_Exercise objective_:
Below are the records; pull every line that includes "subgraph".

------ Material supplied ------

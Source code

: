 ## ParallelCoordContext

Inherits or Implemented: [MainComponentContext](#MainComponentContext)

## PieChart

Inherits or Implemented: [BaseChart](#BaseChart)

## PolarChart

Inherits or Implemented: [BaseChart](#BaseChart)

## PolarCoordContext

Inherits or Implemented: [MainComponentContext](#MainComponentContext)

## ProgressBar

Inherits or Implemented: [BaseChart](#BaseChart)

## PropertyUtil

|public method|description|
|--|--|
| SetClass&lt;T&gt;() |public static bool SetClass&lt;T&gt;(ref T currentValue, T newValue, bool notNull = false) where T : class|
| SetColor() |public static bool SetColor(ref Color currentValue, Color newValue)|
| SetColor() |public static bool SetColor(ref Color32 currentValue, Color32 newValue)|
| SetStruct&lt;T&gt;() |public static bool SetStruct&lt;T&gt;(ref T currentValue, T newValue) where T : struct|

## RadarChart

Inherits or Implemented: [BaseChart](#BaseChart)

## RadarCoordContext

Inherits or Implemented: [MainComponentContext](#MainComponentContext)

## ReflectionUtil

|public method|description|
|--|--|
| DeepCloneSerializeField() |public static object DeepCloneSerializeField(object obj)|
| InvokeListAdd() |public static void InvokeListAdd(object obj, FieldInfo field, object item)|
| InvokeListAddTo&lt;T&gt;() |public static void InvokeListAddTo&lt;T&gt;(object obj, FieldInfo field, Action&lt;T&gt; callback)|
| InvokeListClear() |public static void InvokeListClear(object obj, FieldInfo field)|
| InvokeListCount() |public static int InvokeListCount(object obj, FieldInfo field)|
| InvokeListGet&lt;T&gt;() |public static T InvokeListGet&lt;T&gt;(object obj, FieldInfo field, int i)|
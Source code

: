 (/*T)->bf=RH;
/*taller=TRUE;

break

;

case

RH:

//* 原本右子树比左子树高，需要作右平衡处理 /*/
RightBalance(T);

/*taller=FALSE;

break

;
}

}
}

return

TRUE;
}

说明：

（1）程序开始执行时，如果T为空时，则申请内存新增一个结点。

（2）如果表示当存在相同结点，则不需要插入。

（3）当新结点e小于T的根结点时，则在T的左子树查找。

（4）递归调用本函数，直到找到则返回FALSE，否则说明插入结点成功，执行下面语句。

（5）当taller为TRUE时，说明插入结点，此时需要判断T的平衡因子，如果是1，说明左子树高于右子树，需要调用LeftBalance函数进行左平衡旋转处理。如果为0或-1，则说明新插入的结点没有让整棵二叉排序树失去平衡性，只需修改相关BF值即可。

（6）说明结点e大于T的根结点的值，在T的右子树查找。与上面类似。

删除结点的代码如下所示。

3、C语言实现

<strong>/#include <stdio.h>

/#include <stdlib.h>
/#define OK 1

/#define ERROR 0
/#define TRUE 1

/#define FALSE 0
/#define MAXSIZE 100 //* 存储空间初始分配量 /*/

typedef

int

------
------ Material supplied ------

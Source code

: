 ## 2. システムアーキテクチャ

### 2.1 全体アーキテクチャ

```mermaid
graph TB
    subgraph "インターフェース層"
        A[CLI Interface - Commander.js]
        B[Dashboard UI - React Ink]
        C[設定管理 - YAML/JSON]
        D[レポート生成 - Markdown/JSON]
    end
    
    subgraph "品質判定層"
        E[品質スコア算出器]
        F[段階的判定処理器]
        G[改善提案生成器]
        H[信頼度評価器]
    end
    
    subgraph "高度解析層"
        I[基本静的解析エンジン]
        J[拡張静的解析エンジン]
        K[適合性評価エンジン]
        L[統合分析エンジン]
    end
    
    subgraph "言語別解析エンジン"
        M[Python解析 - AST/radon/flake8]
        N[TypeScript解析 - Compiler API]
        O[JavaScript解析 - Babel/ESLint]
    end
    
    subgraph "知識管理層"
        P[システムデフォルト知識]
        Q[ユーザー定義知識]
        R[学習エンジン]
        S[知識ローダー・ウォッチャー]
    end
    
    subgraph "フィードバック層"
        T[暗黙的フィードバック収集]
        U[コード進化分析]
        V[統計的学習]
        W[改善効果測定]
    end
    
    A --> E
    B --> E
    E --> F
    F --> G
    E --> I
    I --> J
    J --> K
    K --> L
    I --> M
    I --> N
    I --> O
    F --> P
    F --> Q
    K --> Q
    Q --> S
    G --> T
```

------

_Solution below_:
    subgraph "インターフェース層"
    subgraph "品質判定層"
    subgraph "高度解析層"
    subgraph "言語別解析エンジン"
    subgraph "知識管理層"
    subgraph "フィードバック層"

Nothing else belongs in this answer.